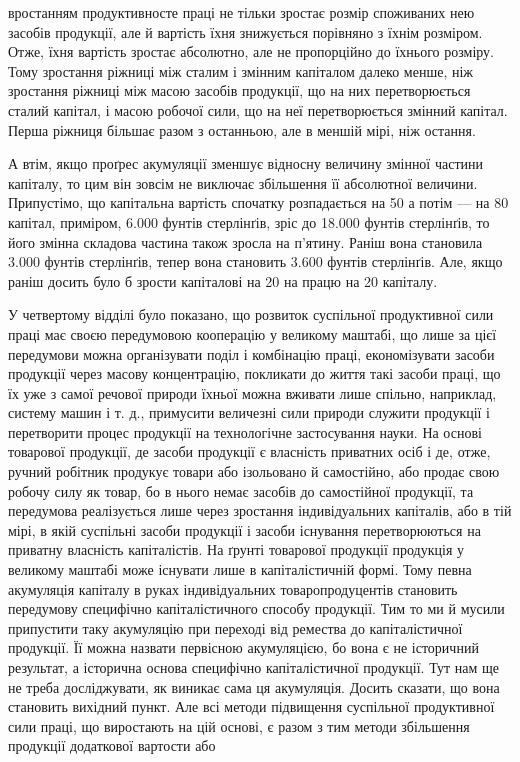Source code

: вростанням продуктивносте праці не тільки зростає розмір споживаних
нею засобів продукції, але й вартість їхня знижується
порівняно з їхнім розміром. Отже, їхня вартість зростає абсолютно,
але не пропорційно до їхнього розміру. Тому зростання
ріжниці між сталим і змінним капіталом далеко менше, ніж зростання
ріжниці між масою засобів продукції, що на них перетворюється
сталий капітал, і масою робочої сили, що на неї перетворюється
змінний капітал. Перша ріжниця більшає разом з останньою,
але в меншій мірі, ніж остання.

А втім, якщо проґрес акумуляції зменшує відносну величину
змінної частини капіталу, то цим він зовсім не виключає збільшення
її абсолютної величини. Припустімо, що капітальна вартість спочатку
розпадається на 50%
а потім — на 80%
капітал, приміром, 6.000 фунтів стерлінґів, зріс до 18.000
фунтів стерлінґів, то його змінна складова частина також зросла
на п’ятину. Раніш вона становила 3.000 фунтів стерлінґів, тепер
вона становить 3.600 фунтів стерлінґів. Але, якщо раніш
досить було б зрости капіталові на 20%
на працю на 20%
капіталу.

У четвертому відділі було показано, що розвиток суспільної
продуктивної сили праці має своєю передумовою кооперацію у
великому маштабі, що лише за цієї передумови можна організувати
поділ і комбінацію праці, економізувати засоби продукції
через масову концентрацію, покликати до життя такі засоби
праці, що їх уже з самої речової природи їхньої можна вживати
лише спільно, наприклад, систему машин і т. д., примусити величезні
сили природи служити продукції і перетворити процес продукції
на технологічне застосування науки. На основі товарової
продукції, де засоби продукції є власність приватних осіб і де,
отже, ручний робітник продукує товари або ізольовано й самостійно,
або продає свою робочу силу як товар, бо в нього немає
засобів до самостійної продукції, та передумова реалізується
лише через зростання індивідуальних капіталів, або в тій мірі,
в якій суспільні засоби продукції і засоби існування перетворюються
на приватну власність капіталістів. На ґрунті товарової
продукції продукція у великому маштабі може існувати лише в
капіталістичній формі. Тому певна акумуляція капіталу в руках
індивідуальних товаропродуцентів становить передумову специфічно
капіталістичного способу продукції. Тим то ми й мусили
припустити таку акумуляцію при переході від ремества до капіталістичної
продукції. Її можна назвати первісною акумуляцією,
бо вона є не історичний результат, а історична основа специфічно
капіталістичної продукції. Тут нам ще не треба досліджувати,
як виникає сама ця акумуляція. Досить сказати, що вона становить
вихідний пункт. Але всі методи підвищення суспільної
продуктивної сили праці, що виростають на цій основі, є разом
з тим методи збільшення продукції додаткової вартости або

What the exercise asks
Taking the entries above, restate exactly those lines that fall between the line with "ріжниці між масою" and the line with "капітал, приміром, 6.000", keeping both of those lines too.

Output for this exercise
ріжниці між масою засобів продукції, що на них перетворюється
сталий капітал, і масою робочої сили, що на неї перетворюється
змінний капітал. Перша ріжниця більшає разом з останньою,
але в меншій мірі, ніж остання.

А втім, якщо проґрес акумуляції зменшує відносну величину
змінної частини капіталу, то цим він зовсім не виключає збільшення
її абсолютної величини. Припустімо, що капітальна вартість спочатку
розпадається на 50%
а потім — на 80%
капітал, приміром, 6.000 фунтів стерлінґів, зріс до 18.000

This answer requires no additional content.